Une stratégie fréquente est de créer la facture dès que la commande est payée (ou expédiée selon le métier) et de pousser ensuite les événements : remboursement → avoir, annulation → annulation/avoir, retours → ajustements. Une intégration mature traite ces cas comme des événements, pas comme des scripts, et s’appuie sur des mécanismes de synchronisation fiables (webhooks ou polling delta).
Dans le B2B, le CRM pilote le pipe commercial. Incwo pilote la facturation. L’intégration idéale : quand une opportunité passe “gagnée” et qu’un devis est validé, le devis est créé (ou mis à jour) dans Incwo avec le bon client, les bonnes lignes, les conditions de paiement, et la bonne TVA. Ensuite, les relances peuvent être gérées côté ERP ou via un outil externe, mais les statuts restent alignés.
Le gain est énorme : tu évites la ressaisie, tu évites les erreurs de prix, tu accélères la facturation, et tu rends le reporting fiable (le CA prévisionnel du CRM devient plus proche du CA réel). Pour une vue CRM plus large : Intégration API CRM.
Une synchronisation efficace n’est pas “tout synchroniser”. C’est synchroniser ce qui porte de la valeur et ce qui évite les ruptures.
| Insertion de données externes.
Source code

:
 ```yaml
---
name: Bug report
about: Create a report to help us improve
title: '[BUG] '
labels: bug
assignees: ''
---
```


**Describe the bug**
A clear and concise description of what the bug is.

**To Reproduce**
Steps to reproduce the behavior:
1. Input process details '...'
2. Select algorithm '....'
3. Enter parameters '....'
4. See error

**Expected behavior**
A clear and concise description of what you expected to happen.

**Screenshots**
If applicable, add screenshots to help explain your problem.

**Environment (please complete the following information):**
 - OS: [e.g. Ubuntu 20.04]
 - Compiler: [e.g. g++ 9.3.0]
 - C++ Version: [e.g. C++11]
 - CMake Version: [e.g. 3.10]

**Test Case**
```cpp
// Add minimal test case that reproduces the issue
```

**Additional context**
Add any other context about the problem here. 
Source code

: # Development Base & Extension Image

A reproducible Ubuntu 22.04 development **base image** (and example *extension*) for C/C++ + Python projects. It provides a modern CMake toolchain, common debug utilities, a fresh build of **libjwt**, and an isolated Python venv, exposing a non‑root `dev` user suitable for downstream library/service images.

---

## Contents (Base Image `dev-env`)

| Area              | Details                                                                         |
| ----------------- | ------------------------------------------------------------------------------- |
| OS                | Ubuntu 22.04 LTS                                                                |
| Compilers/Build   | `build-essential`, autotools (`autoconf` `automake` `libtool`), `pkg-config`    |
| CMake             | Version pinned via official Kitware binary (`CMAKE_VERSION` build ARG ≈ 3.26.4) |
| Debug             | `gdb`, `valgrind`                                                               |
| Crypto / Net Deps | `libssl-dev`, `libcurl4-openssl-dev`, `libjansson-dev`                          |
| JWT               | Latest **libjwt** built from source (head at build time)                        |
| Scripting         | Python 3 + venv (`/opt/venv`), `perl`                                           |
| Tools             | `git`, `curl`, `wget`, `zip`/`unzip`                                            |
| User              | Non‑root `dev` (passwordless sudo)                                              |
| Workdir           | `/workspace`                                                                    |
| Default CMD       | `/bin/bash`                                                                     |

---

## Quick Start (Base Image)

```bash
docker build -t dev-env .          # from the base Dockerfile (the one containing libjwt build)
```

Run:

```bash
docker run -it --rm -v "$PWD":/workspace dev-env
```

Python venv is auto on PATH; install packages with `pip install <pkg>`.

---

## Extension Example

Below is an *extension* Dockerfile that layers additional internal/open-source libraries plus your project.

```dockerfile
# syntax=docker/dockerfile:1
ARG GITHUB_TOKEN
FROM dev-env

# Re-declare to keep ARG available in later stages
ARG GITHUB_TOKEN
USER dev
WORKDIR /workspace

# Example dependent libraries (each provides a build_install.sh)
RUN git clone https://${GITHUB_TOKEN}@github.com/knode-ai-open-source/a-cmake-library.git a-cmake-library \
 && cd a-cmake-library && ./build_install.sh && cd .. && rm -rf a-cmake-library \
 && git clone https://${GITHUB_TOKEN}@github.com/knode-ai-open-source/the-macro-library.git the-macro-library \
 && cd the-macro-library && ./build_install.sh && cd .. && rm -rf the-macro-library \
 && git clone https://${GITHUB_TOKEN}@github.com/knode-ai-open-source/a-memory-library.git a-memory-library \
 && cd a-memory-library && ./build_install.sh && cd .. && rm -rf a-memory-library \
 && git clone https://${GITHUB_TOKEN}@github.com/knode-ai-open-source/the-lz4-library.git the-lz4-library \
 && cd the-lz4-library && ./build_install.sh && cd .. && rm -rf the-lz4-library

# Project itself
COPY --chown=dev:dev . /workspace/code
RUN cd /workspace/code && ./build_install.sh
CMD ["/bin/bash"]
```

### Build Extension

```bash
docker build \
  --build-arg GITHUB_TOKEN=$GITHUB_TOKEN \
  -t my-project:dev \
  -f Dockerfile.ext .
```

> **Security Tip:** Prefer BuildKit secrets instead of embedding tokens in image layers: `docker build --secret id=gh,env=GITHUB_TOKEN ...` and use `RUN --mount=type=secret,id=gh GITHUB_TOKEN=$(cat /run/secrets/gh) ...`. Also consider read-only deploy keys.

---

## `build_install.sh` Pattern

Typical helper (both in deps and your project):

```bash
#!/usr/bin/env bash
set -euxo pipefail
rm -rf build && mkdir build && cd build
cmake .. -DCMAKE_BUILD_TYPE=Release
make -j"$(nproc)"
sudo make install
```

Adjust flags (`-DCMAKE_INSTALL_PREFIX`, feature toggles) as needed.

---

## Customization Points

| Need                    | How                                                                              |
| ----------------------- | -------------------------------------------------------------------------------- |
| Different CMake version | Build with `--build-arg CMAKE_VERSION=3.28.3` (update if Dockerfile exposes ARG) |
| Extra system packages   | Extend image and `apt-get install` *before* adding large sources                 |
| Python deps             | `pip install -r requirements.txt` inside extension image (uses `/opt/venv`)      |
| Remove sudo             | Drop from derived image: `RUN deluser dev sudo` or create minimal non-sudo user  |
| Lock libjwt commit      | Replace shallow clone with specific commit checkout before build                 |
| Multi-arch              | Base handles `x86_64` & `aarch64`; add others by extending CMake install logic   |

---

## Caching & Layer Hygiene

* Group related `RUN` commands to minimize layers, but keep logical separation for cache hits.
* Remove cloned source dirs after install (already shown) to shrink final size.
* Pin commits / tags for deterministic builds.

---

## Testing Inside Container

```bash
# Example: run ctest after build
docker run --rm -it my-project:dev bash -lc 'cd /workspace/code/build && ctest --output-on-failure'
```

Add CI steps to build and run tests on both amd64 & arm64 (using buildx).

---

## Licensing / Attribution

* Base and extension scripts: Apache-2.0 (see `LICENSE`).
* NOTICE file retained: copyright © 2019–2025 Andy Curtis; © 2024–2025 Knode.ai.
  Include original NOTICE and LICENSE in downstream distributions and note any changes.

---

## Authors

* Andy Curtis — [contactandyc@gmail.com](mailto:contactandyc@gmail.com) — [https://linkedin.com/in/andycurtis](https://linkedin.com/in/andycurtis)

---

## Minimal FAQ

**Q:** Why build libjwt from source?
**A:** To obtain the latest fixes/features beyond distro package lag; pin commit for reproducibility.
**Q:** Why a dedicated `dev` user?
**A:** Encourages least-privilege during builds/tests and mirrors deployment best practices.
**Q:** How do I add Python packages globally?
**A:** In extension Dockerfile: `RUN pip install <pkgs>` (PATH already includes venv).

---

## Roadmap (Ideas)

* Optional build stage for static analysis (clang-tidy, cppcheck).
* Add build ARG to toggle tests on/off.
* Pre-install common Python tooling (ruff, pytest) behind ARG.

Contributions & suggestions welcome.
Les objets critiques sont généralement : clients/contacts, produits, documents commerciaux (devis/factures), paiements. On commence par rendre ces quatre briques fiables, puis on étend si besoin.
Le plus gros problème des intégrations clients, ce n’est pas la création, c’est la déduplication. Un client peut venir du site, du CRM, d’un outil marketing, ou d’un import Excel. Sans stratégie d’identifiant stable (email + source + ID externe + clé interne), tu génères des doublons, et tu perds la cohérence (factures dispersées, statuts incohérents, relances impossibles).
La bonne pratique est de conserver un champ “external_id” (ou équivalent via métadonnées) côté Incwo, et de faire un matching rigoureux : si external_id existe → update ; sinon matching email/SIRET → fusion ou update ; sinon create. Cette logique doit être centralisée dans le middleware pour éviter qu’un deuxième connecteur casse tout.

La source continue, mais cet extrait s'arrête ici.